Foto: Roberto Stuckert Filho
Recesso parlamentar
Para angústia do governo – que chegou a sugerir o cancelamento da pausa parlamentar de janeiro –, a análise do processo de impeachment entrou em hiato no fim de dezembro e assim permaneceu até 2 de fevereiro, quando os parlamentares voltaram do recesso. Segundo Cunha, a expectativa era de votar a comissão especial e concluir o processo na Câmara até março, para seguir para julgamento no Senado.
Foto: picture-alliance/Lou Avers
STF analisa embargos
O teor do acórdão em que o STF considera inconstitucionais alguns aspectos do processo de eleição da comissão especial da Câmara foi publicado em 08/03. No mesmo dia, a Câmara reapresentou os questionamentos e pediu a revisão do rito de impeachment pelos ministros do Supremo. Em votação realizada em 16/03, porém, a Corte rejeitou os recursos de Cunha e decidiu manter o rito definido em dezembro.
Foto: Agência Brasil/J. Cruz
Comissão está formada
A comissão especial, responsável por analisar o pedido de impeachment na Câmara, foi finalmente formada em 17/03, com deputados indicados pelos próprios líderes partidários. O relator da comissão é Jovair Arantes, líder do PTB na Casa e um dos principais aliados de Eduardo Cunha; e o presidente é Rogério Rosso, líder do PSD na Câmara.
Foto: G.Lima/Câmara dos Deputados
Trabalhos da comissão
Em 30/3, os membros da comissão ouviram dois autores do pedido de impeachment: os juristas Miguel Reale Jr. e Janaína Paschoal. No dia seguinte, o ministro da Fazenda, Nelson Barbosa, foi ouvido como testemunha de defesa. No dia 4/4, o ministro José Eduardo Cardozo, da Advocacia-Geral da União, entregou a defesa escrita da presidente e fez a sustentação oral.
Foto: Getty Images/AFP/E. Sa
Comissão instaura processo
Parlamentares da comissão especial do impeachment votaram no dia 11/04 pela abertura do processo de impedimento da presidente Dilma Rousseff, em sessão marcada por troca de insultos. O placar sobre o parecer do relator Jovair Arantes (PTB-GO) foi de 38 votos a favor e 27 contra.
Foto: Getty Images/AFP/E. Sa
A votação na Câmara
Com o parecer admitido pela comissão especial, o processo seguiu para votação no plenário da Câmara dos Deputados. No dia 17/04, em sessão tumultuada e acalorada, os parlamentares decidiram pela continuidade do processo de impeachment, com 367 votos a favor e 137 contra – eram necessários 342 votos favoráveis para a aprovação. A questão segue agora para análise no Senado.

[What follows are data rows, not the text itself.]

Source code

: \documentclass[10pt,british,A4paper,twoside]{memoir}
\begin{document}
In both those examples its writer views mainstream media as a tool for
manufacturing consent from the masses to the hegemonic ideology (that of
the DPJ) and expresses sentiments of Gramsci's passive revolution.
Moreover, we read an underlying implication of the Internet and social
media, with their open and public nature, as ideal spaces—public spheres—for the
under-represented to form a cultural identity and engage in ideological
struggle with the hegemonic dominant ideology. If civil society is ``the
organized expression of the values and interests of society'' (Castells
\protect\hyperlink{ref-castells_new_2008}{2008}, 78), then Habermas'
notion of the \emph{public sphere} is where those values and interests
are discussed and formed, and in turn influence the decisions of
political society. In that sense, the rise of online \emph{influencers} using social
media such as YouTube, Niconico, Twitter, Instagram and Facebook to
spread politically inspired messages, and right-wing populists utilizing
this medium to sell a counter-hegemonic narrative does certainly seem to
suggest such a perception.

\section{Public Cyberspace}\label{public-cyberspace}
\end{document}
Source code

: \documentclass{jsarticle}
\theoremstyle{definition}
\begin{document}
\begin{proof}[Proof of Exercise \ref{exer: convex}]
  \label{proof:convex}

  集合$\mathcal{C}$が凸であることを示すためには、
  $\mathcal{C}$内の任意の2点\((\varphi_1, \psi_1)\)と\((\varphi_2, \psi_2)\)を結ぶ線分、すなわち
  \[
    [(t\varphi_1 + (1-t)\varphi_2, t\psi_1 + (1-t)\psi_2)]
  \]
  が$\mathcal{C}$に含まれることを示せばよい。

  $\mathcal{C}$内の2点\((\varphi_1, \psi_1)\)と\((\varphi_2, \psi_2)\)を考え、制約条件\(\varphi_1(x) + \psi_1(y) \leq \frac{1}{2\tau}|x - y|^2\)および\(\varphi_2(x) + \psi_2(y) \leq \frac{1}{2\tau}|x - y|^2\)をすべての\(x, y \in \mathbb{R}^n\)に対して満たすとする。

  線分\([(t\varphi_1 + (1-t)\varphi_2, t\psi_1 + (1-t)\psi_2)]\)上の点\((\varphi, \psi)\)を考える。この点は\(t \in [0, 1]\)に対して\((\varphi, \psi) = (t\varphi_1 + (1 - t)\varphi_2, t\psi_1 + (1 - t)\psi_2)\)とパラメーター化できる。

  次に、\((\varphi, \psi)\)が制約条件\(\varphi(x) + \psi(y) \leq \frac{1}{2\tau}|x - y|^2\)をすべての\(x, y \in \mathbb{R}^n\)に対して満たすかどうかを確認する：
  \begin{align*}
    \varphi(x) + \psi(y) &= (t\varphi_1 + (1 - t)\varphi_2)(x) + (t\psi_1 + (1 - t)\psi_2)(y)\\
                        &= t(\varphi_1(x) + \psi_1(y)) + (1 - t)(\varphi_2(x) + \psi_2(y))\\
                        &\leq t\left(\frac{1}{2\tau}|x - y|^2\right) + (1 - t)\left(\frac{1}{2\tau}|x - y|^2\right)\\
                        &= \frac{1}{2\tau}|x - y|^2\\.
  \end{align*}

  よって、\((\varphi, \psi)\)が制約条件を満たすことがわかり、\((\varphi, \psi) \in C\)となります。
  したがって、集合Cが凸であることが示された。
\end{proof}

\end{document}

Foto: Reuters/U. Marcelino
Comissão especial de senadores
Dois dias após a apresentação do parecer do relator Antonio Anastasia (PSDB-MG, foto), favorável ao afastamento de Dilma, a comissão especial do Senado aprovou, em 06/05, a continuidade do processo de impeachment. Dos 21 senadores, 15 votaram pela aprovação, e apenas cinco votaram contra – três do PT, um do PCdoB e outro do PDT. O presidente da comissão, Raimundo Lira (PMDB-PB), não votou.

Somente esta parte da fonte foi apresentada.